The more disturbing possibility, Cohen said, is that the U.S. government either encouraged Maqdisi’s arrest or simply allowed the Jordanians to stop the negotiations.
“They might have feared a rapprochement between Al Qaeda and ISIS,” Cohen said. The United States, he speculated, may have found that price too high to pay for Kassig’s life. “As each piece began to fall into place, I think they became increasingly worried,” he noted.
Cohen snorted at this concern. “Anyone who follows this knows that these guys could sit together for three weeks and then be fighting over dessert one week after that,” he said.
Cohen described his own feelings after the trip as “sad.” But the experience was also eye-opening for what he said he learned about jihadist politics. “I learned that the veterans of Gitmo and the Al Qaeda guys are becoming the new Muslim Brotherhood,” he said.
The experiences of many former inmates at American prisons in Guantanamo, Afghanistan and Iraq have forged a generational cohort with a longer worldview, Cohen said.

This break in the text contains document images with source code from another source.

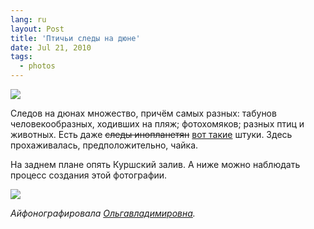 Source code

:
```yaml
---
lang: ru
layout: Post
title: 'Птичьи следы на дюне'
date: Jul 21, 2010
tags:
  - photos
---
```


![](photo://2010-07-01_5D_7191_Artem_Sapegin)

Следов на дюнах множество, причём самых разных: табунов человекообразных, ходивших на пляж; фотохомяков; разных птиц и животных. Есть даже ~~следы инопланетян~~ [вот такие](http://www.jmg-galleries.com/blog/2010/07/19/in-search-of-zen/ "Следы травы на песке") штуки. Здесь прохаживалась, предположительно, чайка.

На заднем плане опять Куршский залив. А ниже можно наблюдать процесс создания этой фотографии.

<!--more-->

![](/images/blog/artem-sapegin-in-dunes.jpg)

*Айфонографировала [Ольгавладимировна](http://airve.livejournal.com/ "Блог фотохомяка Ольгивладимировны").*
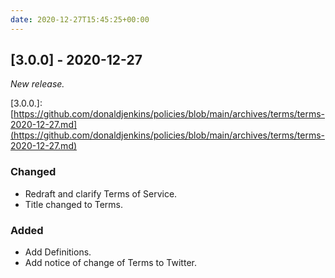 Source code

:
```yaml
---
date: 2020-12-27T15:45:25+00:00
---
```


## [3.0.0] - 2020-12-27

_New release._

\[3.0.0.\]: [https://github.com/donaldjenkins/policies/blob/main/archives/terms/terms-2020-12-27.md](https://github.com/donaldjenkins/policies/blob/main/archives/terms/terms-2020-12-27.md)

### Changed

- Redraft and clarify Terms of Service.
- Title changed to Terms.

### Added

- Add Definitions.
- Add notice of change of Terms to Twitter.
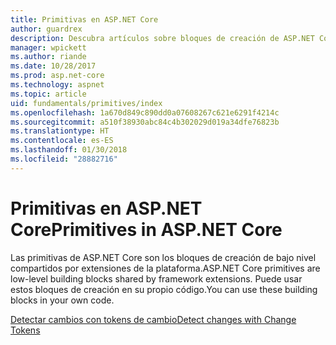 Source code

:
 ```yaml
---
title: Primitivas en ASP.NET Core
author: guardrex
description: Descubra artículos sobre bloques de creación de ASP.NET Core compartidos por extensiones de la plataforma que puede usar en su propio código.
manager: wpickett
ms.author: riande
ms.date: 10/28/2017
ms.prod: asp.net-core
ms.technology: aspnet
ms.topic: article
uid: fundamentals/primitives/index
ms.openlocfilehash: 1a670d849c890dd0a07608267c621e6291f4214c
ms.sourcegitcommit: a510f38930abc84c4b302029d019a34dfe76823b
ms.translationtype: HT
ms.contentlocale: es-ES
ms.lasthandoff: 01/30/2018
ms.locfileid: "28882716"
---
```

# <a name="primitives-in-aspnet-core"></a><span data-ttu-id="4457d-103">Primitivas en ASP.NET Core</span><span class="sxs-lookup"><span data-stu-id="4457d-103">Primitives in ASP.NET Core</span></span>

<span data-ttu-id="4457d-104">Las primitivas de ASP.NET Core son los bloques de creación de bajo nivel compartidos por extensiones de la plataforma.</span><span class="sxs-lookup"><span data-stu-id="4457d-104">ASP.NET Core primitives are low-level building blocks shared by framework extensions.</span></span> <span data-ttu-id="4457d-105">Puede usar estos bloques de creación en su propio código.</span><span class="sxs-lookup"><span data-stu-id="4457d-105">You can use these building blocks in your own code.</span></span>

[<span data-ttu-id="4457d-106">Detectar cambios con tokens de cambio</span><span class="sxs-lookup"><span data-stu-id="4457d-106">Detect changes with Change Tokens</span></span>](xref:fundamentals/primitives/change-tokens)

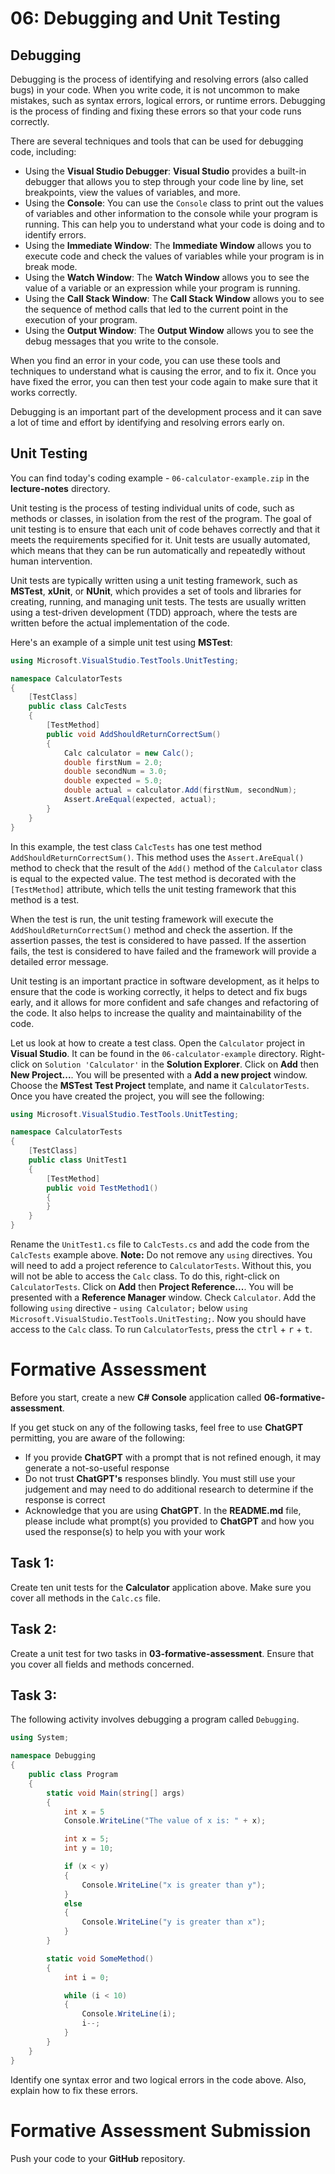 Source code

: # 06: Debugging and Unit Testing

## Debugging

Debugging is the process of identifying and resolving errors (also called bugs) in your code. When you write code, it is not uncommon to make mistakes, such as syntax errors, logical errors, or runtime errors. Debugging is the process of finding and fixing these errors so that your code runs correctly.

There are several techniques and tools that can be used for debugging code, including:

* Using the **Visual Studio Debugger**: **Visual Studio** provides a built-in debugger that allows you to step through your code line by line, set breakpoints, view the values of variables, and more.
* Using the **Console**: You can use the `Console` class to print out the values of variables and other information to the console while your program is running. This can help you to understand what your code is doing and to identify errors.
* Using the **Immediate Window**: The **Immediate Window** allows you to execute code and check the values of variables while your program is in break mode.
* Using the **Watch Window**: The **Watch Window** allows you to see the value of a variable or an expression while your program is running.
* Using the **Call Stack Window**: The **Call Stack Window** allows you to see the sequence of method calls that led to the current point in the execution of your program.
* Using the **Output Window**: The **Output Window** allows you to see the debug messages that you write to the console.

When you find an error in your code, you can use these tools and techniques to understand what is causing the error, and to fix it. Once you have fixed the error, you can then test your code again to make sure that it works correctly.

Debugging is an important part of the development process and it can save a lot of time and effort by identifying and resolving errors early on.

## Unit Testing 

You can find today's coding example - `06-calculator-example.zip` in the **lecture-notes** directory.

Unit testing is the process of testing individual units of code, such as methods or classes, in isolation from the rest of the program. The goal of unit testing is to ensure that each unit of code behaves correctly and that it meets the requirements specified for it. Unit tests are usually automated, which means that they can be run automatically and repeatedly without human intervention.

Unit tests are typically written using a unit testing framework, such as **MSTest**, **xUnit**, or **NUnit**, which provides a set of tools and libraries for creating, running, and managing unit tests. The tests are usually written using a test-driven development (TDD) approach, where the tests are written before the actual implementation of the code.

Here's an example of a simple unit test using **MSTest**:

```cs
using Microsoft.VisualStudio.TestTools.UnitTesting;

namespace CalculatorTests
{
    [TestClass]
    public class CalcTests
    {
        [TestMethod]
        public void AddShouldReturnCorrectSum()
        {
            Calc calculator = new Calc();
            double firstNum = 2.0;
            double secondNum = 3.0;
            double expected = 5.0;
            double actual = calculator.Add(firstNum, secondNum);
            Assert.AreEqual(expected, actual);
        }
    }
}
```

In this example, the test class `CalcTests` has one test method `AddShouldReturnCorrectSum()`. This method uses the `Assert.AreEqual()` method to check that the result of the `Add()` method of the `Calculator` class is equal to the expected value. The test method is decorated with the `[TestMethod]` attribute, which tells the unit testing framework that this method is a test.

When the test is run, the unit testing framework will execute the `AddShouldReturnCorrectSum()` method and check the assertion. If the assertion passes, the test is considered to have passed. If the assertion fails, the test is considered to have failed and the framework will provide a detailed error message.

Unit testing is an important practice in software development, as it helps to ensure that the code is working correctly, it helps to detect and fix bugs early, and it allows for more confident and safe changes and refactoring of the code. It also helps to increase the quality and maintainability of the code.

Let us look at how to create a test class. Open the `Calculator` project in **Visual Studio**. It can be found in the `06-calculator-example` directory. Right-click on `Solution 'Calculator'` in the **Solution Explorer**. Click on **Add** then **New Project...**. You will be presented with a **Add a new project** window. Choose the **MSTest Test Project** template, and name it `CalculatorTests`. Once you have created the project, you will see the following:

```cs
using Microsoft.VisualStudio.TestTools.UnitTesting;

namespace CalculatorTests
{
    [TestClass]
    public class UnitTest1
    {
        [TestMethod]
        public void TestMethod1()
        {
        }
    }
}
```

Rename the `UnitTest1.cs` file to `CalcTests.cs` and add the code from the `CalcTests` example above. **Note:** Do not remove any `using` directives. You will need to add a project reference to `CalculatorTests`. Without this, you will not be able to access the `Calc` class. To do this, right-click on `CalculatorTests`. Click on **Add** then **Project Reference...**. You will be presented with a **Reference Manager** window. Check `Calculator`. Add the following `using` directive - `using Calculator;` below `using Microsoft.VisualStudio.TestTools.UnitTesting;`. Now you should have access to the `Calc` class. To run `CalculatorTests`, press the <kbd>ctrl</kbd> + <kbd>r</kbd> + <kbd>t</kbd>.

# Formative Assessment

Before you start, create a new **C# Console** application called **06-formative-assessment**.

If you get stuck on any of the following tasks, feel free to use **ChatGPT** permitting, you are aware of the following:

- If you provide **ChatGPT** with a prompt that is not refined enough, it may generate a not-so-useful response
- Do not trust **ChatGPT's** responses blindly. You must still use your judgement and may need to do additional research to determine if the response is correct
- Acknowledge that you are using **ChatGPT**. In the **README.md** file, please include what prompt(s) you provided to **ChatGPT** and how you used the response(s) to help you with your work

## Task 1:

Create ten unit tests for the **Calculator** application above. Make sure you cover all methods in the `Calc.cs` file.

## Task 2:

Create a unit test for two tasks in **03-formative-assessment**. Ensure that you cover all fields and methods concerned.

## Task 3:

The following activity involves debugging a program called `Debugging`.

```cs
using System;

namespace Debugging
{
    public class Program
    {
        static void Main(string[] args)
        {
            int x = 5
            Console.WriteLine("The value of x is: " + x);

            int x = 5;
            int y = 10;

            if (x < y)
            {
                Console.WriteLine("x is greater than y");
            }
            else
            {
                Console.WriteLine("y is greater than x");
            }
        }

        static void SomeMethod()
        {
            int i = 0;

            while (i < 10)
            {
                Console.WriteLine(i);
                i--;
            }
        }
    }
}
```

Identify one syntax error and two logical errors in the code above. Also, explain how to fix these errors.

# Formative Assessment Submission

Push your code to your **GitHub** repository.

The Muslim Brotherhood’s own fortunes have fallen greatly since the group’s government in Egypt was ousted by a 2013 military coup. But according to Cohen, the former U.S. prison inmates whom he dealt with on this trip, many of them connected to Al Qaeda, now see political struggle as their own path to power.
“They want to rid the area of Western, colonial control,” he said. “That ain’t going to happen by planting bombs in office buildings…. In the long run, the way to drive the West from the region is to outflank them…. You slowly but surely build yourself up — become ward leaders, so to speak. I see an increasing number of Gitmo vets becoming active this way.”

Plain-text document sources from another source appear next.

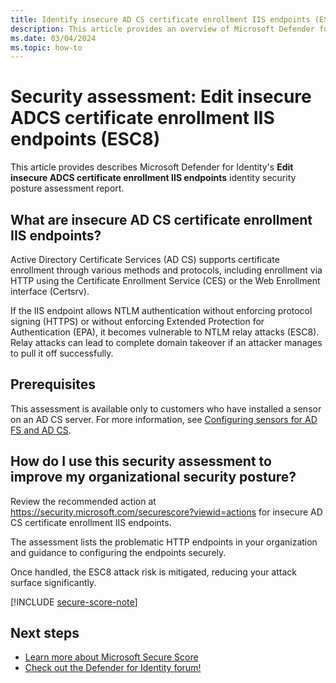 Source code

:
```yaml
---
title: Identify insecure AD CS certificate enrollment IIS endpoints (ESC8)| Microsoft Defender for Identity
description: This article provides an overview of Microsoft Defender for Identity's 'Edit insecure ADCS certificate enrollment IIS endpoints (ESC8)' identity security posture assessment report.
ms.date: 03/04/2024
ms.topic: how-to
---
```


# Security assessment: Edit insecure ADCS certificate enrollment IIS endpoints (ESC8)

This article provides describes Microsoft Defender for Identity's **Edit insecure ADCS certificate enrollment IIS endpoints** identity security posture assessment report.

## What are insecure AD CS certificate enrollment IIS endpoints?

Active Directory Certificate Services (AD CS) supports certificate enrollment through various methods and protocols, including enrollment via HTTP using the Certificate Enrollment Service (CES) or the Web Enrollment interface (Certsrv).

If the IIS endpoint allows NTLM authentication without enforcing protocol signing (HTTPS) or without enforcing Extended Protection for Authentication (EPA), it becomes vulnerable to NTLM relay attacks (ESC8). Relay attacks can lead to complete domain takeover if an attacker manages to pull it off successfully.

## Prerequisites

This assessment is available only to customers who have installed a sensor on an AD CS server. For more information, see [Configuring sensors for AD FS and AD CS](deploy/active-directory-federation-services.md).

## How do I use this security assessment to improve my organizational security posture?

Review the recommended action at <https://security.microsoft.com/securescore?viewid=actions> for insecure AD CS certificate enrollment IIS endpoints.

The assessment lists the problematic HTTP endpoints in your organization and guidance to configuring the endpoints securely.

Once handled, the ESC8 attack risk is mitigated, reducing your attack surface significantly.

[!INCLUDE [secure-score-note](../includes/secure-score-note.md)]


## Next steps

- [Learn more about Microsoft Secure Score](/microsoft-365/security/defender/microsoft-secure-score)
- [Check out the Defender for Identity forum!](<https://aka.ms/MDIcommunity>)
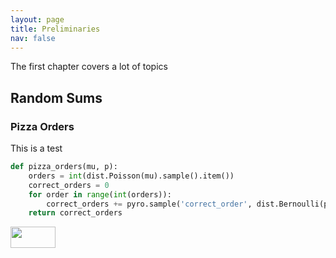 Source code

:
 ```yaml
---
layout: page
title: Preliminaries
nav: false
---
```

<link rel="stylesheet" href="/assets/css/main.css"/>

The first chapter covers a lot of topics

## Random Sums

### Pizza Orders

This is a test 

```python
def pizza_orders(mu, p):
    orders = int(dist.Poisson(mu).sample().item())
    correct_orders = 0
    for order in range(int(orders)):
        correct_orders += pyro.sample('correct_order', dist.Bernoulli(p))
    return correct_orders
```


<a align="center">
    <img src="/pyro-adventures/tex/6ac09cad3b60b5b2394b883654c56d45.svg?invert_in_darkmode&sanitize=true" align=middle width=71.56533615pt height=33.4857765pt/>
</a>

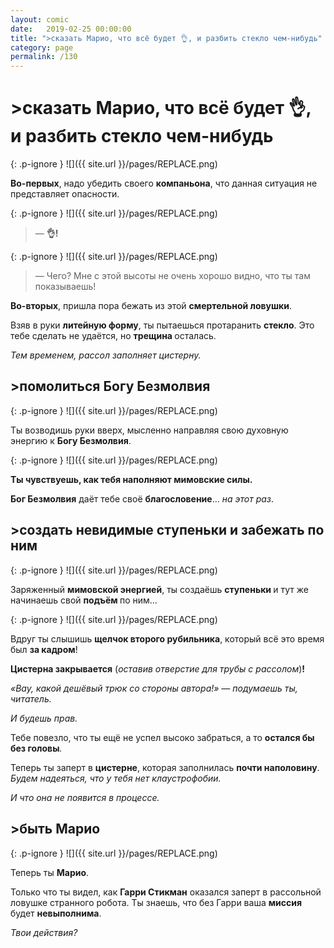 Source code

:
 ```yaml
---
layout: comic
date:   2019-02-25 00:00:00 
title: ">сказать Марио, что всё будет 👌, и разбить стекло чем-нибудь"
category: page
permalink: /130
---
```

# >сказать Марио, что всё будет 👌, и разбить стекло чем-нибудь

{: .p-ignore }
![]({{ site.url }}/pages/REPLACE.png)

<strong>Во-первых</strong>, надо убедить своего <strong>компаньона</strong>, что данная ситуация не представляет опасности.

{: .p-ignore }
![]({{ site.url }}/pages/REPLACE.png)

<blockquote>— <strong>👌!</strong></blockquote>

{: .p-ignore }
![]({{ site.url }}/pages/REPLACE.png)

<blockquote>— Чего? Мне с этой высоты не очень хорошо видно, что ты там показываешь!</blockquote>

<strong>Во-вторых</strong>, пришла пора бежать из этой <strong>смертельной ловушки</strong>.

Взяв в руки <strong>литейную форму</strong>, ты пытаешься протаранить <strong>стекло</strong>. Это тебе сделать не удаётся, но <strong>трещина </strong>осталась.

<em>Тем временем, рассол заполняет цистерну.</em>

## >помолиться Богу Безмолвия

{: .p-ignore }
![]({{ site.url }}/pages/REPLACE.png)

Ты возводишь руки вверх, мысленно направляя свою духовную энергию к <strong>Богу Безмолвия</strong>.

{: .p-ignore }
![]({{ site.url }}/pages/REPLACE.png)

<strong>Ты чувствуешь, как тебя наполняют мимовские силы. </strong>

<strong>Бог Безмолвия</strong> даёт тебе своё <strong>благословение</strong>… <em>на этот раз</em>.

## >cоздать невидимые ступеньки и забежать по ним

{: .p-ignore }
![]({{ site.url }}/pages/REPLACE.png)

Заряженный <strong>мимовской энергией</strong>, ты создаёшь <strong>ступеньки </strong>и тут же начинаешь свой <strong>подъём </strong>по ним…

{: .p-ignore }
![]({{ site.url }}/pages/REPLACE.png)

Вдруг ты слышишь <strong>щелчок второго рубильника</strong>, который всё это время был <strong>за кадром</strong>!

<strong>Цистерна закрывается</strong> (<em>оставив отверстие для трубы с рассолом</em>)<strong>!</strong>

<em>«Вау, какой дешёвый трюк со стороны автора!» — подумаешь ты, читатель. </em>

<em>И будешь прав.</em>

Тебе повезло, что ты ещё не успел высоко забраться, а то <strong>остался бы без головы</strong><em>.</em>

Теперь ты заперт в <strong>цистерне</strong>, которая заполнилась <strong>почти наполовину</strong>. <em>Будем надеяться, что у тебя нет клаустрофобии. </em>

<em>И что она не появится в процессе.</em>

## >быть Марио

{: .p-ignore }
![]({{ site.url }}/pages/REPLACE.png)

Теперь ты <strong>Марио</strong>.

Только что ты видел, как <strong>Гарри Стикман</strong> оказался заперт в рассольной ловушке странного робота. Ты знаешь, что без Гарри ваша <strong>миссия </strong>будет <strong>невыполнима</strong>.

<em>Твои действия?</em>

As part of this process, figures long connected to Al Qaeda, like Maqdisi and Abu Qatada, “are willing to stand up against the lunacy of ISIS,” he said, adding of ISIS, “They’ll be gone in five years.”
Meanwhile, Cohen’s own personal loyalties remain unabashedly with Hamas, a group designated by the United States and Israel as a terrorist organization.

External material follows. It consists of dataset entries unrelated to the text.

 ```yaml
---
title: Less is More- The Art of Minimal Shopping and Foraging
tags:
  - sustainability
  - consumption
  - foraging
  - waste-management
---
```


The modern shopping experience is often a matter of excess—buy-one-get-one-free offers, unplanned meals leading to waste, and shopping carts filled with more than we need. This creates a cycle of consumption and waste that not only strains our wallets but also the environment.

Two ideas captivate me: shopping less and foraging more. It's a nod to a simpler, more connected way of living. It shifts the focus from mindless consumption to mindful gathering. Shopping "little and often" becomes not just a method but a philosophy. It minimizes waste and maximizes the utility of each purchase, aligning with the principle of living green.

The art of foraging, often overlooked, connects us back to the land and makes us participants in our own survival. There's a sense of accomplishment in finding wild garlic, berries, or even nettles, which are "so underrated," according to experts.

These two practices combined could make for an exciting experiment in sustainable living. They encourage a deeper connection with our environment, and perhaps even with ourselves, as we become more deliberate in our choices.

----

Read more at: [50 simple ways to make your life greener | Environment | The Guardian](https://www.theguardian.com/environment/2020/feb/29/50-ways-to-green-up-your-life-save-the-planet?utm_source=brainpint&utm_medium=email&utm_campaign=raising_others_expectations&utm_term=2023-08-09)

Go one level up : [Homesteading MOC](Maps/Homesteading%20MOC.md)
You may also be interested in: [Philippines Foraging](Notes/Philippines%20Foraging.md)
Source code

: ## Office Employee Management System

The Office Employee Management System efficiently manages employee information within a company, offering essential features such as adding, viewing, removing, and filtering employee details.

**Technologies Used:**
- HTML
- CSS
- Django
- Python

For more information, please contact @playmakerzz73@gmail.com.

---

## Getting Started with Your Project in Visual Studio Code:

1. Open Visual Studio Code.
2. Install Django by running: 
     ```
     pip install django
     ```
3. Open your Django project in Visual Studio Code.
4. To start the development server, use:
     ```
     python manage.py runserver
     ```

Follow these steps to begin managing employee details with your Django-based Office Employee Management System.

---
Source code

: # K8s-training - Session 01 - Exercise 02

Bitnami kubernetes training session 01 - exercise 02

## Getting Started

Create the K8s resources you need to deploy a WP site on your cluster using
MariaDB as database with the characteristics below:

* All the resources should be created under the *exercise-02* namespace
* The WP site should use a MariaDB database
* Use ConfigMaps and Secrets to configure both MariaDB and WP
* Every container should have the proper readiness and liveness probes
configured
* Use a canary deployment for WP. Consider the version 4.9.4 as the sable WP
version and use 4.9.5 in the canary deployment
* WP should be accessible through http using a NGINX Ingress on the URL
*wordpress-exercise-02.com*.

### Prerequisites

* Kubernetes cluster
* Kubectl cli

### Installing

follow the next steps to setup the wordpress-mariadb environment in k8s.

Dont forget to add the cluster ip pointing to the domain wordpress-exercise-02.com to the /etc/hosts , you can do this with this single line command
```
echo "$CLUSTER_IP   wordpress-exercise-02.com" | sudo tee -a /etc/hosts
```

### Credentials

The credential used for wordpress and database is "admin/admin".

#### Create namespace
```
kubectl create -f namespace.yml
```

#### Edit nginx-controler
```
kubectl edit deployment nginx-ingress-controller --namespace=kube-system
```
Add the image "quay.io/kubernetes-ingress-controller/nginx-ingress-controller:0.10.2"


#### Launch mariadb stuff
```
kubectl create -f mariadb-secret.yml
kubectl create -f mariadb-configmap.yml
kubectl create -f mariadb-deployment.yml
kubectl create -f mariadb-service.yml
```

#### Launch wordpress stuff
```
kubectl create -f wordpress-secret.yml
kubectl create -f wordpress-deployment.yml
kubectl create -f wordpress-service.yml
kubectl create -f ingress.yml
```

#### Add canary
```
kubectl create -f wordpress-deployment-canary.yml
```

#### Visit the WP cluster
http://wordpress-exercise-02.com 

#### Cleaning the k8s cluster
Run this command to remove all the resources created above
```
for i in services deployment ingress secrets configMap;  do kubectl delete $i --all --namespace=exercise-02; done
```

The wisecracking attorney, who was raised in a moderately observant Jewish family in Westchester County, New York, today describes himself as an atheist and an anarchist, but is still proudly Jewish culturally and socially. So, what exactly is the attraction for him of this violent, authoritarian, conservative religion-focused, sexist and anti-gay group with a founding charter widely denounced as anti-Semitic — whatever he thinks of Israel?
Dismissing this question as one “worthy of Likud,” Cohen replied: “Does Hamas have strong religious ties? Yes. Is it a group that believes in Islamic tenets? Yes.” But first and foremost, he stressed: “I see Hamas as fundamentally a national liberation movement. I see their progressive work and their social services in the Palestinian population.”
Though he used to see “winning Israeli hearts and minds” as a prime task to end the occupation, Cohen said, the events of the past year or two have disabused him of that.
“I’ll take [Hamas’s] politics any day over a Tel Aviv leftist who sees marching in a gay pride parade as the political event of the year,” he said.
As he spoke, the phone rang. At the other end: an attorney for the family of Jason Rezaian, The Washington Post’s Tehran correspondent, who was arrested by Iranian authorities in July and held in solitary confinement for most of the time since then.
“I’m really sorry, but I don’t think I can do much” Cohen told his caller. “My connections with the Iranians aren’t very good these days.”
Still, Cohen offered to try reaching out through Hezbollah, the Lebanon-based Shiite militia allied with Iran. There, the lawyer said, he still retains some useful ties.